Benny Bernstein's Dancing School

As Baby Houseman and Penny Johnson were going to a dressing room to prepare Baby for the Sheldrake performance that evening, they saw Sylvia Schumacher accidentally drop her handbag. As the three women began to gather the spilled items back into the handbag, Sylvia said to Penny:
Such junk. Such junk.

Benny Bernstein's Dancing School, Avenue B, that's where I went. George Burns was a teacher.

Thank you.
Sylvia was aware that the spilled items included several stolen wallets, so she wanted to distract at least Penny, a dance instructor, by babbling about a dancing school.
Benny Bernstein's Dancing School existed from about 1908 to perhaps about 1916. A newspaper article has reported George Burns's memories of the school.
George Burns was Nathan Birnbaum, born January 20, 1896, ... in New York's crowded lower Est Side. He was the fourth rung from the bottom in the stepladder ages of the 12 Birnbaum children.

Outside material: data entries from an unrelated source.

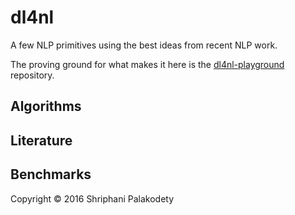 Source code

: # dl4nl

A few NLP primitives using the best ideas from recent NLP work.

The proving ground for what makes it here is the
[dl4nl-playground](https://github.com/shriphani/dl4nl-playground) repository.

## Algorithms

## Literature

## Benchmarks

Copyright © 2016 Shriphani Palakodety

When George was seven, his father died, and from then on, the young Birnbaums -- seven sisters and five brothers -- all pitched in to help pay the rent and buy food.

"First I sold papers," recalled Burns. "Then I sold crackers -- broken, stale cake, but we called them crackers. We got them bakeries and sold them eight for a penny.

"We danced on street corners for pennies. I never had dancing lessons -- who could afford lessons?

"We came from a dancing street. All the kids in the neighborhood could dance.

"Then I started the Pee Wee Quartet. We sang in saloons.

"We divided the pennies and nickles we got. A couple of pennies would buy too big Vienna rolls. We took those home for supper. Sometimes we got paid in Vienna rolls.

"I never finished school. I was out hustling to eat." George paused reflectively.

"Yeah, I've been a success in spite of not much education. but whatever you do, you can do it better with an education.

"I suppose I did get an education in show business. I spent years opening and closing acts in vaudeville. But if I'd gone to school longer, maybe I might have skipped some of those years.

"My mother didn't do anything to me for not going to school. I had to work, that was all there was to it.

[....]
George Burns (on the left) dancing with Gracie Allen and Fred Astaire
in the 1937 movie A Damsel in Distress


"When I was about 12 [in about 1908], a pal and I started the B and B College of Dancing in a second-floor loft of an old building in our neighborhood. The other B was Benny Bernstein. He was 25 and could speak five languages.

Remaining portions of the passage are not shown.